DE · Chicago Bears
1 transaction this offseason
Height
6'4"
Weight
265 lbs
Age
25
College
Washington
Draft
Undrafted
Experience
1 yr
DE Rank
#68 / 161
Grade this player:
Length
2 years
Total Value
$9.0M
Guaranteed
$4.5M
AAV
$4.5M/yr
The Bears struck solid value with Jeremiah Martin's 2-year, $9M deal, earning a B- CVI that reflects smart roster building at a reasonable price point. At $4.5M AAV, Chicago is paying above-average starter money for a defensive end who should provide consistent pass rush production without breaking the bank. The modest 2-year term limits long-term risk while the $4.5M guaranteed suggests the Bears can move on after year one if Martin doesn't meet expectations. This contract structure is particularly savvy given the volatility of the pass rusher market, where teams often get burned on longer deals for aging edge players.
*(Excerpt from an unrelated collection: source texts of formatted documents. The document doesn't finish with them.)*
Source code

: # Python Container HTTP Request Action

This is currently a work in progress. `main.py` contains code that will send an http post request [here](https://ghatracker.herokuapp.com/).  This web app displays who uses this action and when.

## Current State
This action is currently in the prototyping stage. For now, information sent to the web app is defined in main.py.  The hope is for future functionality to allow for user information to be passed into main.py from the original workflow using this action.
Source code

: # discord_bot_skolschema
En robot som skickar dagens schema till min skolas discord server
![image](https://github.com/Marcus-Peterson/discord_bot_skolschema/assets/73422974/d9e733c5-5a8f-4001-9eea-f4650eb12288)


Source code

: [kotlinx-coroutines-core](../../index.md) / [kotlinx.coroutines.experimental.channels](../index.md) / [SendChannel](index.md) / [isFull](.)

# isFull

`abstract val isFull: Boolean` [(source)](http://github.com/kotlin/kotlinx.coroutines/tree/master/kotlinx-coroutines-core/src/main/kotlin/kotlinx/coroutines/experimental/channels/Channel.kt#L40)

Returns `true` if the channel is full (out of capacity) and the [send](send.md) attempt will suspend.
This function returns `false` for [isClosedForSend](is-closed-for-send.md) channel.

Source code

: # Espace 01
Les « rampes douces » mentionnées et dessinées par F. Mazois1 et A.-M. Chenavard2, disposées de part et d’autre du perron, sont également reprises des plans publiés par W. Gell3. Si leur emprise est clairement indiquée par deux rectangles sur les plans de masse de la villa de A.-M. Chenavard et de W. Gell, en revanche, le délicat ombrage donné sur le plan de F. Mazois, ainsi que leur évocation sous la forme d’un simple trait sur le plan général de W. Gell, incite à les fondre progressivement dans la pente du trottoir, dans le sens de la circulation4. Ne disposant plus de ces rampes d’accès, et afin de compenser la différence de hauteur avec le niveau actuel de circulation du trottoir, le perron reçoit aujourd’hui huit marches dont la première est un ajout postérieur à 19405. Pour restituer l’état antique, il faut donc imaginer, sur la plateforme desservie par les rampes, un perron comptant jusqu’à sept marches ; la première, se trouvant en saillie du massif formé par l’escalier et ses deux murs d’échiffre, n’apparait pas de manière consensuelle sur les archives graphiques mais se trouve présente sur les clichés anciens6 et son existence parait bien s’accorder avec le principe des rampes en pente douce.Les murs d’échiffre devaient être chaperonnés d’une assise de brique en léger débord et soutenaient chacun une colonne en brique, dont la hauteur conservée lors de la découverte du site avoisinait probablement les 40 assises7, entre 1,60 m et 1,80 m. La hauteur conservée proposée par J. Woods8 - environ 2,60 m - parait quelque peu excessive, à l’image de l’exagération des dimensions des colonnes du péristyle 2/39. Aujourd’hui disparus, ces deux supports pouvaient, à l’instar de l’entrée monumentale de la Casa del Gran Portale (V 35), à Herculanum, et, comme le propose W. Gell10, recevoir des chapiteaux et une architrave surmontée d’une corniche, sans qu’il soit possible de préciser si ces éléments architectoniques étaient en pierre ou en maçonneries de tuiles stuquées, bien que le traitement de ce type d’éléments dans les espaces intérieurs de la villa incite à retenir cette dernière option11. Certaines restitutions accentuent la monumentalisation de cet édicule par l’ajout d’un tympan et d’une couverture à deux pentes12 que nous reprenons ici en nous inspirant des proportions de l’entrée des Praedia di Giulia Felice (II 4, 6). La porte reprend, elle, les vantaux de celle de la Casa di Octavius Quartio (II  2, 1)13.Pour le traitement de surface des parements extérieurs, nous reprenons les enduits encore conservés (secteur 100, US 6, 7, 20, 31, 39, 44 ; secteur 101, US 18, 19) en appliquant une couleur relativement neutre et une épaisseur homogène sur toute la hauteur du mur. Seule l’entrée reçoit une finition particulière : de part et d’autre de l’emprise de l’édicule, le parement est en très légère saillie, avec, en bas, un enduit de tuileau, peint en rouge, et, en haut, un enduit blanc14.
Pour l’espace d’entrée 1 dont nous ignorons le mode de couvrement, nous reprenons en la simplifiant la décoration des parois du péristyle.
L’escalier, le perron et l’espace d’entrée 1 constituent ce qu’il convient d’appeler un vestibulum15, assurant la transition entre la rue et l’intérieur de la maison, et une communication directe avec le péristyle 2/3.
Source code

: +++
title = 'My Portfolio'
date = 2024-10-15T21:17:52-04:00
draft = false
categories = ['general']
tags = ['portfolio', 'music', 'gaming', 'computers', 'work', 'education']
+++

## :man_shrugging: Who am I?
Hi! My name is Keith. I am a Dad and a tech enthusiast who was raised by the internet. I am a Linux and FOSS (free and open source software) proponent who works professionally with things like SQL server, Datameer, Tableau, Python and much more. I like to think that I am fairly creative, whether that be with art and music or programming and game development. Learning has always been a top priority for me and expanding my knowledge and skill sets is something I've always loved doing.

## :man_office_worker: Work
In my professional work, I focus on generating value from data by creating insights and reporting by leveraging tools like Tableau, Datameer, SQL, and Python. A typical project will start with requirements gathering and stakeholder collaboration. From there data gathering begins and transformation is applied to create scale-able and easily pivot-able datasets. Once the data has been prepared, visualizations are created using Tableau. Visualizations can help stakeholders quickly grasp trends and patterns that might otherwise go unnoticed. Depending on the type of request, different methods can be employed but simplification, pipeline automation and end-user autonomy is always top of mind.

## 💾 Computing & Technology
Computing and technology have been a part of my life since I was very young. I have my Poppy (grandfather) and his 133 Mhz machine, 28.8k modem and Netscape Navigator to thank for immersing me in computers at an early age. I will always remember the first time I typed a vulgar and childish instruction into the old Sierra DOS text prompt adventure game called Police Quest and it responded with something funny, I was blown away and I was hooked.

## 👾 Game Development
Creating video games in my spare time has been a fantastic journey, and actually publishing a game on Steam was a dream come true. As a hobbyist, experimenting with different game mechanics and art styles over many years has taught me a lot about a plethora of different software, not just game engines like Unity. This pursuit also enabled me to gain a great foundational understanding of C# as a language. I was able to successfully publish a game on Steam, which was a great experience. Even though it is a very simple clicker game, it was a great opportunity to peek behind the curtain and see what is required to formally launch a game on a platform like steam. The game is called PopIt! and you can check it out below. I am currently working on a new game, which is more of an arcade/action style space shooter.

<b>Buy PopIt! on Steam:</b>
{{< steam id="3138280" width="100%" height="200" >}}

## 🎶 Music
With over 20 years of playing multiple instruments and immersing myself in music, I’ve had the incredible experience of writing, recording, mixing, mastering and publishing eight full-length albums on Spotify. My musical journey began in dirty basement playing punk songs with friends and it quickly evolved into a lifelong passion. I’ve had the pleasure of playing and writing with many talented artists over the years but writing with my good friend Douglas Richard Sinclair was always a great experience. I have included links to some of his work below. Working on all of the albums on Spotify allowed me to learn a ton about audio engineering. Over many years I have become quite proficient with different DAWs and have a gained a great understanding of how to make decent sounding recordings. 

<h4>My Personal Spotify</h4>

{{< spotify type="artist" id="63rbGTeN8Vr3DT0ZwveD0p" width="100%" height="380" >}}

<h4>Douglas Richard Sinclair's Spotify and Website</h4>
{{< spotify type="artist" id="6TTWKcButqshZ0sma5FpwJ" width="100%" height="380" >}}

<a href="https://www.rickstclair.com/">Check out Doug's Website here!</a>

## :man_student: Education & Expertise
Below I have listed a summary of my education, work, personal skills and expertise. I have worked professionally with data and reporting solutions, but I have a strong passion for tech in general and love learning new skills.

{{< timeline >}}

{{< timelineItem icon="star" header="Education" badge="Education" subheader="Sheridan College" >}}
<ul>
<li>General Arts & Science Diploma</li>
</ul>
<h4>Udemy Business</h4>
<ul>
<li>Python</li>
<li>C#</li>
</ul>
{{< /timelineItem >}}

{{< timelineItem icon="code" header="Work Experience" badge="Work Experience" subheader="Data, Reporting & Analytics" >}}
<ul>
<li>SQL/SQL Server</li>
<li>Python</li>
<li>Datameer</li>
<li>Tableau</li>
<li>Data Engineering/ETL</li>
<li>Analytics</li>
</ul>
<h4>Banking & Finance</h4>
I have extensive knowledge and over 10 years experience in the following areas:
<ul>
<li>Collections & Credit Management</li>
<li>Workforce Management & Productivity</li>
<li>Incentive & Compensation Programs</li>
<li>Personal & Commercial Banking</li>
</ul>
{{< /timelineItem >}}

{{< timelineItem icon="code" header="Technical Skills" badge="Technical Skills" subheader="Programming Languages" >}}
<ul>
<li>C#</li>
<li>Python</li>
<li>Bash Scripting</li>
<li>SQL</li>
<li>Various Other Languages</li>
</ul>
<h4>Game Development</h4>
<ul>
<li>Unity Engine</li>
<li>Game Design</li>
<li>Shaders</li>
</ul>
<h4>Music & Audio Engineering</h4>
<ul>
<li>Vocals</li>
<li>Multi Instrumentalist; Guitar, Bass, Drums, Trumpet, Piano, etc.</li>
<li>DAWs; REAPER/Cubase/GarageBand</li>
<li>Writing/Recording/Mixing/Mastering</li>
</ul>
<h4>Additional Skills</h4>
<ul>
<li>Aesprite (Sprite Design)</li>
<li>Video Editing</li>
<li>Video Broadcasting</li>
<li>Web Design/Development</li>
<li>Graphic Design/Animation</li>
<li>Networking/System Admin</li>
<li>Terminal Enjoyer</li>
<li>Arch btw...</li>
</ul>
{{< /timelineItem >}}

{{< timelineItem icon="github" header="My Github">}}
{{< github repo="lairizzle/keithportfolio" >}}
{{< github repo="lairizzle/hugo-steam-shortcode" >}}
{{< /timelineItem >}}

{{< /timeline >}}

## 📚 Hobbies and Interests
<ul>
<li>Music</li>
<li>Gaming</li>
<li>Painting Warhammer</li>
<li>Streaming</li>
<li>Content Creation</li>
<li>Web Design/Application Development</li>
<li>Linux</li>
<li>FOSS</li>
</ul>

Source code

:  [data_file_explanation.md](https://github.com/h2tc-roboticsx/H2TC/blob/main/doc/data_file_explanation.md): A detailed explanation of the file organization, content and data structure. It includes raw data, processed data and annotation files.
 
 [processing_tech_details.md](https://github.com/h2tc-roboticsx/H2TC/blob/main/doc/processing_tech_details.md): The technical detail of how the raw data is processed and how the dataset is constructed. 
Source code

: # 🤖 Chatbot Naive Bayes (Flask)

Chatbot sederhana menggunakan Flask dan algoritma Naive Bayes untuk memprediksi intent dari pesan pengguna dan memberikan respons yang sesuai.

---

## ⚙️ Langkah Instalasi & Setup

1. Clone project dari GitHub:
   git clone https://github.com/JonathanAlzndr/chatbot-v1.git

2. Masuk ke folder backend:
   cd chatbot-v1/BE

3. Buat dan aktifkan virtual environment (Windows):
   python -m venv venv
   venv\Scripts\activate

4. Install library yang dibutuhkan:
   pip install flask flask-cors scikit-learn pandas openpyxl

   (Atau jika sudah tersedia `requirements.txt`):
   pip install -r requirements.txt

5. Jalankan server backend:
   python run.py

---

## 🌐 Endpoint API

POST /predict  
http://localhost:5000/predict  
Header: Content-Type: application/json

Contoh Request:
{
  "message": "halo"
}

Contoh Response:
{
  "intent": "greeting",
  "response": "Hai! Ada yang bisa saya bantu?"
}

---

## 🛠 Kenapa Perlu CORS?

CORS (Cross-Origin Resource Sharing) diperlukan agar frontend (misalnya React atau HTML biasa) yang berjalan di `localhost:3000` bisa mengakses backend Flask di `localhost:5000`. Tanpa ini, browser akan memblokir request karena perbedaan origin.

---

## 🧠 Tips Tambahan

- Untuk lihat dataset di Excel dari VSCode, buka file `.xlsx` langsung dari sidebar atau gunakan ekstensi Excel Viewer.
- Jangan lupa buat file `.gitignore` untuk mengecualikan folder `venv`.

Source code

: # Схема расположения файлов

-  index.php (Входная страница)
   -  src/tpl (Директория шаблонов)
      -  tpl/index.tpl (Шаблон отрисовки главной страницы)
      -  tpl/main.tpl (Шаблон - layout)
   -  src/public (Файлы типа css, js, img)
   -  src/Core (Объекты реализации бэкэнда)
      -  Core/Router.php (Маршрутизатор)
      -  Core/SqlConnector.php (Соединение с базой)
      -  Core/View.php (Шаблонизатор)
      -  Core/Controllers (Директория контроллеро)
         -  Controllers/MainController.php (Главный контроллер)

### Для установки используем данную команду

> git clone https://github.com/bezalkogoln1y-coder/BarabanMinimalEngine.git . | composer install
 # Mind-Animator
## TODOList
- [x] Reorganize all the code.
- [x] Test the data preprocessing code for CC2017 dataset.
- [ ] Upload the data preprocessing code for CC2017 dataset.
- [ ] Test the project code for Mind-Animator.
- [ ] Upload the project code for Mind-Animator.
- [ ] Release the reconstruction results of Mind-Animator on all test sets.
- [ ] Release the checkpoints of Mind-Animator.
Martin's deal represents the type of prudent middle-tier signing that builds depth without hampering future cap flexibility, giving Chicago a reliable rotational piece who could outperform his modest investment if he stays healthy and maintains his current production level.
Jeremiah Martin sits firmly in replacement-level territory among NFL defensive ends, a third-year player whose D+ performance grade reflects a career that has yet to carve out a defined role at this level. His entire statistical footprint this season amounts to 2 tackles across 2 games — a production floor that signals depth-chart obscurity rather than a developing starter. There is no identifiable statistical strength to build a case around; the tape is simply too thin to point to any area where Martin has distinguished himself. The weakness is broader than any single metric — it is a fundamental question of whether he belongs on a 53-man roster at all, given the journeyman arc his career has followed. Undrafted and already cycling through multiple organizations, Martin is squarely the kind of fringe player who earns roster spots when injuries force a team's hand, not because of demonstrated performance value. The media framing around his Chicago signing was blunt: routine roster churn, a practice squad body, and a player whose brief stints with the Saints and Commanders generated little meaningful evidence of upside. With the Bears sitting at 11-6 as the NFC's No. 2 seed heading into a regular season still months away, Martin's path to relevance runs almost entirely through attrition — and even then, the bar he would need to clear remains well above where his production currently sits.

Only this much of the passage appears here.